REPUBLIKA.CO.ID, YANGON -- Para anggota parlemen baru terpilih partai oposisi Liga Nasional untuk Demokrasi (NLD) pimpinan Aung San Suu Kyi Jumat (20/4) berencana bertemu untuk mempertimbangkan memboikot parlemen. Menurut anggota senior NLD, rencana itu dirancang, karena sengketa mendalam tentang sumpah konstitusional.
Ini adalah isyarat pertama dari perselisihan serius antara NLD dan rezim reformis sejak pemilihan sela 1 April yang
memberikan kursi Suu Kyi, mantan tahanan politik ini di parlemen.

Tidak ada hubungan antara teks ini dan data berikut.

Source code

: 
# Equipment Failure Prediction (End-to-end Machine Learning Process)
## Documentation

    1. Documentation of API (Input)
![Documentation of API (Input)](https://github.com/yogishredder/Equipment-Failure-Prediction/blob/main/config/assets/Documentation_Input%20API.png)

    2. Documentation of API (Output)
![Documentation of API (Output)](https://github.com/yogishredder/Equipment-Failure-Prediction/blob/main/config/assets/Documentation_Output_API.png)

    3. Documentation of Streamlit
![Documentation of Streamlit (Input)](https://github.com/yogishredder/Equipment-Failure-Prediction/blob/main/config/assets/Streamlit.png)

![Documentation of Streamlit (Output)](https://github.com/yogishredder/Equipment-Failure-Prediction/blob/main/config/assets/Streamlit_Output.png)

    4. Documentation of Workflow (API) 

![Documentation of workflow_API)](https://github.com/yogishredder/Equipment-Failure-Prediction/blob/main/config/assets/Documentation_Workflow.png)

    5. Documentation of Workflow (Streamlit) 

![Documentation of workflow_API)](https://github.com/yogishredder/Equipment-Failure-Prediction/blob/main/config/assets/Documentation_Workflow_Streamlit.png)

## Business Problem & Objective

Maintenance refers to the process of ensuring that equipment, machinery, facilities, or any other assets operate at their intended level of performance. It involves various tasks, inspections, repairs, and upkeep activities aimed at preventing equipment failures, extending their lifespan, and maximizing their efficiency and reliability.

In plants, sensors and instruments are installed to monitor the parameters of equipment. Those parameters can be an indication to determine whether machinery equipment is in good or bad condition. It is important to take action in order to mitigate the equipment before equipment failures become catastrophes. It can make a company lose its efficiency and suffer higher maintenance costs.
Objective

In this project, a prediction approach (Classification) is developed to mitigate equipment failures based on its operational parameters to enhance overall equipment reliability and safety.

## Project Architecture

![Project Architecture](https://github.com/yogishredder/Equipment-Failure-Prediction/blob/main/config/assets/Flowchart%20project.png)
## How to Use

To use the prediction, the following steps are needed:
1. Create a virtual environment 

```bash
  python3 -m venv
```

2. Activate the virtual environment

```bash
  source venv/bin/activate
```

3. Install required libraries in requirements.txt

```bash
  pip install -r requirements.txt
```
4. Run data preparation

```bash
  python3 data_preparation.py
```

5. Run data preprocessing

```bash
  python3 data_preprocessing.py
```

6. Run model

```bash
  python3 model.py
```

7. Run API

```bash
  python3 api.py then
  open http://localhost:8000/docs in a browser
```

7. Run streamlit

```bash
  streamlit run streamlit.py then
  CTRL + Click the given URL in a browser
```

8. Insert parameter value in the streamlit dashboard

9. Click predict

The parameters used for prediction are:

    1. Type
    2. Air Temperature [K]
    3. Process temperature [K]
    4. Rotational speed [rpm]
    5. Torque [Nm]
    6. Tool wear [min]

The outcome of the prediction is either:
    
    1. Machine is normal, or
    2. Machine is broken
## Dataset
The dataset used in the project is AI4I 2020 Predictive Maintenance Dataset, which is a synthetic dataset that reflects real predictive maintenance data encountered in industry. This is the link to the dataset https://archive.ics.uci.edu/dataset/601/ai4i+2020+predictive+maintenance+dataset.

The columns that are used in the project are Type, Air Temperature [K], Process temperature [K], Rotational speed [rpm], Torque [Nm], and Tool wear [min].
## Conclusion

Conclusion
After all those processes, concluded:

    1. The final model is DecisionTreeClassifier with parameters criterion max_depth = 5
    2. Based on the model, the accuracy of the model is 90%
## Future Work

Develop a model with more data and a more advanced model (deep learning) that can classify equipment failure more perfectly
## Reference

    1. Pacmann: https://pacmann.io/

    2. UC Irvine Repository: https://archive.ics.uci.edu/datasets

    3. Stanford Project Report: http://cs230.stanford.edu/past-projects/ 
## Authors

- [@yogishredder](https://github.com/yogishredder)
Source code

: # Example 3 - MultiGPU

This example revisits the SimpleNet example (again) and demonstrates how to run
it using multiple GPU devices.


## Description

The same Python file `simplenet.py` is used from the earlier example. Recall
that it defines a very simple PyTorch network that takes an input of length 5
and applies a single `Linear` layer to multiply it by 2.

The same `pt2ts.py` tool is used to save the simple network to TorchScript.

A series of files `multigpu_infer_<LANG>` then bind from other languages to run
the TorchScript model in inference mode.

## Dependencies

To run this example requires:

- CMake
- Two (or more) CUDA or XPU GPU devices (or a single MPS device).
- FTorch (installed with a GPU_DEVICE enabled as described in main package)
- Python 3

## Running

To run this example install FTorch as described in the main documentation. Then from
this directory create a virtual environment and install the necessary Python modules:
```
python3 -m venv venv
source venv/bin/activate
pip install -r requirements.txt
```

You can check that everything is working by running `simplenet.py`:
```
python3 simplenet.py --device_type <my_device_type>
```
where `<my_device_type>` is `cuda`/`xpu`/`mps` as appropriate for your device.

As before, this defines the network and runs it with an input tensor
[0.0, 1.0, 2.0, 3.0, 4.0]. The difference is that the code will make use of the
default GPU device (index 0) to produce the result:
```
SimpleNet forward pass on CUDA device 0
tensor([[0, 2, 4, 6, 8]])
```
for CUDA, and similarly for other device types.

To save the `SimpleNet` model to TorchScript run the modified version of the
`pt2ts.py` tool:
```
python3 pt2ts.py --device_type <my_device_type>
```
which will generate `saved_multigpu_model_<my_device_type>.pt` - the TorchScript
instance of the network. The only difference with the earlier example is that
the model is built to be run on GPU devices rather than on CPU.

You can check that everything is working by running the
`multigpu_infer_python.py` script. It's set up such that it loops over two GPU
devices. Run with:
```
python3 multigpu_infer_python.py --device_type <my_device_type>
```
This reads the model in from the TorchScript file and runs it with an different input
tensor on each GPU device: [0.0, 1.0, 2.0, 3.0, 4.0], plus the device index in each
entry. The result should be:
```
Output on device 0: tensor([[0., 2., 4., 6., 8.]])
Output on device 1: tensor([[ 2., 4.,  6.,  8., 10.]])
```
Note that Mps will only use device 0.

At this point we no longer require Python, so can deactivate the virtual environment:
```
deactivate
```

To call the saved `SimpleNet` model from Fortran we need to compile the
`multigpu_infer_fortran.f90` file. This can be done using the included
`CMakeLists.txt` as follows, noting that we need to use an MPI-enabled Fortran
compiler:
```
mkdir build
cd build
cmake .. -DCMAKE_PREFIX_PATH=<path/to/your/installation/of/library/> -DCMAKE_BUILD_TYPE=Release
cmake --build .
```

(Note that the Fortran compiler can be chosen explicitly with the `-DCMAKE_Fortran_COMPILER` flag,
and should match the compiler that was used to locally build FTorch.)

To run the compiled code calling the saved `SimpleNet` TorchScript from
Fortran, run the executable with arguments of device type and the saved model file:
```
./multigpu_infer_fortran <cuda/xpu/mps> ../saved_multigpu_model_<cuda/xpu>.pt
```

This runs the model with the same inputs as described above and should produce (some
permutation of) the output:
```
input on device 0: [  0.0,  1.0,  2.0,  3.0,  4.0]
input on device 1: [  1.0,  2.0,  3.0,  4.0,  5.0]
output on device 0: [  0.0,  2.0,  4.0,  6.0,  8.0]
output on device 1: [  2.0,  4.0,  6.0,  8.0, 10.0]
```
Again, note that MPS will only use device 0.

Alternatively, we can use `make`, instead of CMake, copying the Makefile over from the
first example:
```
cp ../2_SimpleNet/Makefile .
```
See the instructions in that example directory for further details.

NLD meraih 43 dari 44 kursi yang diperebutkan dalam pemilu sela bulan ini, menjadi kekuatan oposisi utama di parlemen nasional yang tetap didominasi oleh militer dan sekutu politiknya.
Seorang anggota senior NLD yang melakukan perjalanan ke Naypyidaw, pada Kamis, meminta pemerintah untuk mengubah kata-kata dalam sumpah itu dari kata "perlindungan" menjadi "menghormati" konstitusi. Sumpah itu disusun oleh penguasa bekas negara militer itu.
"Para pejabat di kantor pengadilan konstitusi menolak untuk mengubah kata-kata tersebut. Jadi kita akan membahas lagi hari ini di kantor pusat kami. Apakah kita menghadiri sidang pelantikan parlemen itu akan tergantung pada hasil pertemuan. Kami belum membuat keputusan tegas," katanya, seperti dilansir AFP.
NLD ingin mengajukan banding kepada Presiden Thein Sein untuk mengatasi masalah tersebut, tetapi mantan jenderal itu sedang melakukan kunjungan luar negeri ke Jepang. Suu Kyi telah diundang bersama dengan anggota parlemen lainnya untuk mengambil tempat duduk mereka di majelis rendah.
Para pengamat mengatakan, rezim memerlukan Suu Kyi di parlemen untuk memperkuat legitimasi sistem politik dan untuk memacu pengurangan sanksi Barat. Pemenang Hadiah Nobel Perdamaian itu mengatakan, salah satu prioritasnya adalah untuk mendorong amandemen konstitusi tahun 2008, di mana seperempat dari kursi di parlemen dicadangkan bagi para pejabat militer, tidak dipilih.